===== Material for this task

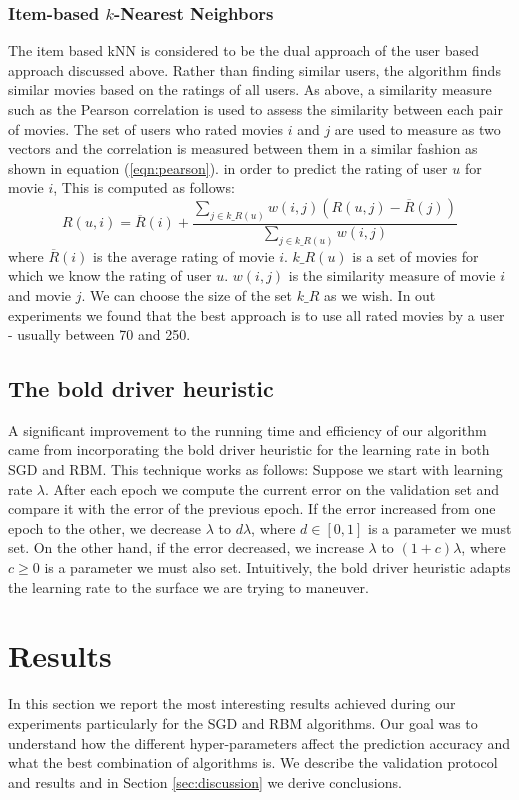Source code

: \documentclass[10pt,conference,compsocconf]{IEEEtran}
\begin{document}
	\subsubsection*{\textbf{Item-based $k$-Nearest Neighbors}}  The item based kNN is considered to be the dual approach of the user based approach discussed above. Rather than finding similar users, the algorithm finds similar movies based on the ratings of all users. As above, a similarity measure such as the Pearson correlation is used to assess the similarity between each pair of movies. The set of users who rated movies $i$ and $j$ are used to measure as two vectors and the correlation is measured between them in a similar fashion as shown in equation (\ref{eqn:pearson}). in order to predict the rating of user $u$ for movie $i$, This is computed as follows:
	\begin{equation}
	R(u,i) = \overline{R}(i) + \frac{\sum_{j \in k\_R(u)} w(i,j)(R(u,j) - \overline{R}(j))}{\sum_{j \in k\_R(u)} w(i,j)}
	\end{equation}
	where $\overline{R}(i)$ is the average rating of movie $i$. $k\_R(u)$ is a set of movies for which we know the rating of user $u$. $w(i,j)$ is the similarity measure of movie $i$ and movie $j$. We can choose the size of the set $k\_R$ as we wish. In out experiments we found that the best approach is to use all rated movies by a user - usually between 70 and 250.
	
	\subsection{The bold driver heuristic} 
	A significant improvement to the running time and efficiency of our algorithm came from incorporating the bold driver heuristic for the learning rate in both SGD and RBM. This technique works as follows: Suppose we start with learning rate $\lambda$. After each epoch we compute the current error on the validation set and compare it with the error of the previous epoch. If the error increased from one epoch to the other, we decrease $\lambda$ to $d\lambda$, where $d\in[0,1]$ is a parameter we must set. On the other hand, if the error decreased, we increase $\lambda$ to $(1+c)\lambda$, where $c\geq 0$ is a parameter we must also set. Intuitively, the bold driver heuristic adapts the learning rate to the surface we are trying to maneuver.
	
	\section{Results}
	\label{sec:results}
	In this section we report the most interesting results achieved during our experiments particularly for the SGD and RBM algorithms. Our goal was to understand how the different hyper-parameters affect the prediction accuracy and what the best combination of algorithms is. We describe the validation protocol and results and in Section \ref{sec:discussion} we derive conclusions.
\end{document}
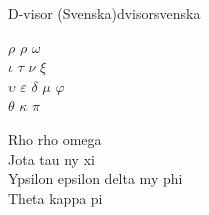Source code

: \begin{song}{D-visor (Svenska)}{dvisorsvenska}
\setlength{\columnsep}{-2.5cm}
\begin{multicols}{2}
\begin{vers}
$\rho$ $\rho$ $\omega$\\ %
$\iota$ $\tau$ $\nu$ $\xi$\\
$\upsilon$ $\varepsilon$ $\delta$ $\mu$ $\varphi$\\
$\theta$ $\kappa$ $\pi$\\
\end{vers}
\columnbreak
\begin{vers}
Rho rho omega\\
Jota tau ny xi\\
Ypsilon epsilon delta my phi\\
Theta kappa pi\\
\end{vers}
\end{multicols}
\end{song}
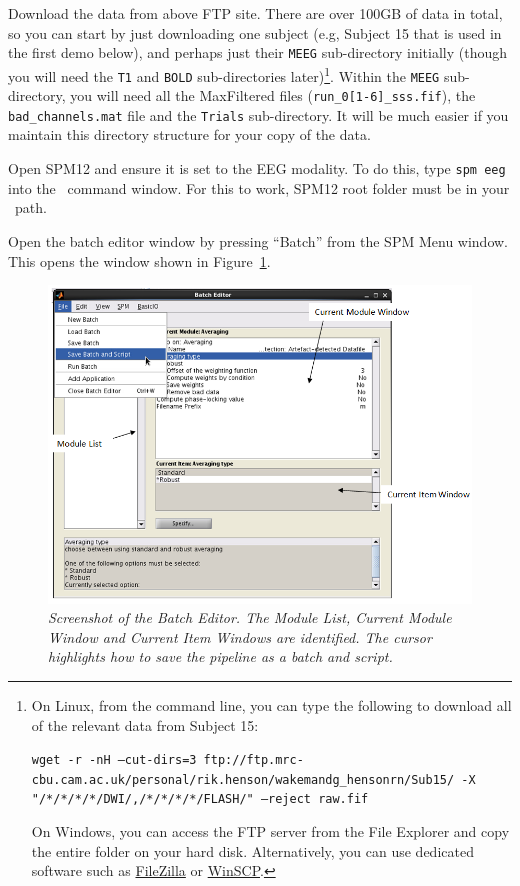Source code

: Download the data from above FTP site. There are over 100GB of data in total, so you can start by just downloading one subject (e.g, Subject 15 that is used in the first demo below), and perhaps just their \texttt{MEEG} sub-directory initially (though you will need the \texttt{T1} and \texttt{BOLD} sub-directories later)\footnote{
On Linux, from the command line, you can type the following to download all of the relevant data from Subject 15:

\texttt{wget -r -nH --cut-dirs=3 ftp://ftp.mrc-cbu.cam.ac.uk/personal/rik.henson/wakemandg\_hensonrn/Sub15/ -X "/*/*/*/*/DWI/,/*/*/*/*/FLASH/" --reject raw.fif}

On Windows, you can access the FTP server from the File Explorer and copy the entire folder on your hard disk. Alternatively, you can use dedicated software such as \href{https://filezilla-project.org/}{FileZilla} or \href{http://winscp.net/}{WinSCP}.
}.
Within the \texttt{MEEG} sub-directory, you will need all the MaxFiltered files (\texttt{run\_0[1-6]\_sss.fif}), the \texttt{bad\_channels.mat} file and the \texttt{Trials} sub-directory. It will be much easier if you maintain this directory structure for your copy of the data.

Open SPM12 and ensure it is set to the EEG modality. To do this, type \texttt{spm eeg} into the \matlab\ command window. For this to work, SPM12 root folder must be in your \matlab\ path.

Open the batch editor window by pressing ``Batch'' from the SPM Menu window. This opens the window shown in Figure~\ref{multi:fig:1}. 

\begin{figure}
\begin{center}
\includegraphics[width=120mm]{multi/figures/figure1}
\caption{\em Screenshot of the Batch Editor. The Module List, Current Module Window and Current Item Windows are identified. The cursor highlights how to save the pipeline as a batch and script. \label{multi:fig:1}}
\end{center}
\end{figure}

==========

§ **What the task requires**: The result should be an exact copy of every entry above, with no pictures included.

§ **Response below**:
Source code

: \documentclass[10pt,conference,compsocconf]{IEEEtran}
\begin{document}
	\subsubsection*{\textbf{Item-based $k$-Nearest Neighbors}}  The item based kNN is considered to be the dual approach of the user based approach discussed above. Rather than finding similar users, the algorithm finds similar movies based on the ratings of all users. As above, a similarity measure such as the Pearson correlation is used to assess the similarity between each pair of movies. The set of users who rated movies $i$ and $j$ are used to measure as two vectors and the correlation is measured between them in a similar fashion as shown in equation (\ref{eqn:pearson}). in order to predict the rating of user $u$ for movie $i$, This is computed as follows:
	\begin{equation}
	R(u,i) = \overline{R}(i) + \frac{\sum_{j \in k\_R(u)} w(i,j)(R(u,j) - \overline{R}(j))}{\sum_{j \in k\_R(u)} w(i,j)}
	\end{equation}
	where $\overline{R}(i)$ is the average rating of movie $i$. $k\_R(u)$ is a set of movies for which we know the rating of user $u$. $w(i,j)$ is the similarity measure of movie $i$ and movie $j$. We can choose the size of the set $k\_R$ as we wish. In out experiments we found that the best approach is to use all rated movies by a user - usually between 70 and 250.
	
	\subsection{The bold driver heuristic} 
	A significant improvement to the running time and efficiency of our algorithm came from incorporating the bold driver heuristic for the learning rate in both SGD and RBM. This technique works as follows: Suppose we start with learning rate $\lambda$. After each epoch we compute the current error on the validation set and compare it with the error of the previous epoch. If the error increased from one epoch to the other, we decrease $\lambda$ to $d\lambda$, where $d\in[0,1]$ is a parameter we must set. On the other hand, if the error decreased, we increase $\lambda$ to $(1+c)\lambda$, where $c\geq 0$ is a parameter we must also set. Intuitively, the bold driver heuristic adapts the learning rate to the surface we are trying to maneuver.
	
	\section{Results}
	\label{sec:results}
	In this section we report the most interesting results achieved during our experiments particularly for the SGD and RBM algorithms. Our goal was to understand how the different hyper-parameters affect the prediction accuracy and what the best combination of algorithms is. We describe the validation protocol and results and in Section \ref{sec:discussion} we derive conclusions.
\end{document}
Source code

: \begin{song}{D-visor (Svenska)}{dvisorsvenska}
\setlength{\columnsep}{-2.5cm}
\begin{multicols}{2}
\begin{vers}
$\rho$ $\rho$ $\omega$\\ %
$\iota$ $\tau$ $\nu$ $\xi$\\
$\upsilon$ $\varepsilon$ $\delta$ $\mu$ $\varphi$\\
$\theta$ $\kappa$ $\pi$\\
\end{vers}
\columnbreak
\begin{vers}
Rho rho omega\\
Jota tau ny xi\\
Ypsilon epsilon delta my phi\\
Theta kappa pi\\
\end{vers}
\end{multicols}
\end{song}
Source code

: Download the data from above FTP site. There are over 100GB of data in total, so you can start by just downloading one subject (e.g, Subject 15 that is used in the first demo below), and perhaps just their \texttt{MEEG} sub-directory initially (though you will need the \texttt{T1} and \texttt{BOLD} sub-directories later)\footnote{
On Linux, from the command line, you can type the following to download all of the relevant data from Subject 15:

\texttt{wget -r -nH --cut-dirs=3 ftp://ftp.mrc-cbu.cam.ac.uk/personal/rik.henson/wakemandg\_hensonrn/Sub15/ -X "/*/*/*/*/DWI/,/*/*/*/*/FLASH/" --reject raw.fif}

On Windows, you can access the FTP server from the File Explorer and copy the entire folder on your hard disk. Alternatively, you can use dedicated software such as \href{https://filezilla-project.org/}{FileZilla} or \href{http://winscp.net/}{WinSCP}.
}.
Within the \texttt{MEEG} sub-directory, you will need all the MaxFiltered files (\texttt{run\_0[1-6]\_sss.fif}), the \texttt{bad\_channels.mat} file and the \texttt{Trials} sub-directory. It will be much easier if you maintain this directory structure for your copy of the data.

Open SPM12 and ensure it is set to the EEG modality. To do this, type \texttt{spm eeg} into the \matlab\ command window. For this to work, SPM12 root folder must be in your \matlab\ path.

Open the batch editor window by pressing ``Batch'' from the SPM Menu window. This opens the window shown in Figure~\ref{multi:fig:1}. 

\begin{figure}
\begin{center}
\includegraphics[width=120mm]{multi/figures/figure1}
\caption{\em Screenshot of the Batch Editor. The Module List, Current Module Window and Current Item Windows are identified. The cursor highlights how to save the pipeline as a batch and script. \label{multi:fig:1}}
\end{center}
\end{figure}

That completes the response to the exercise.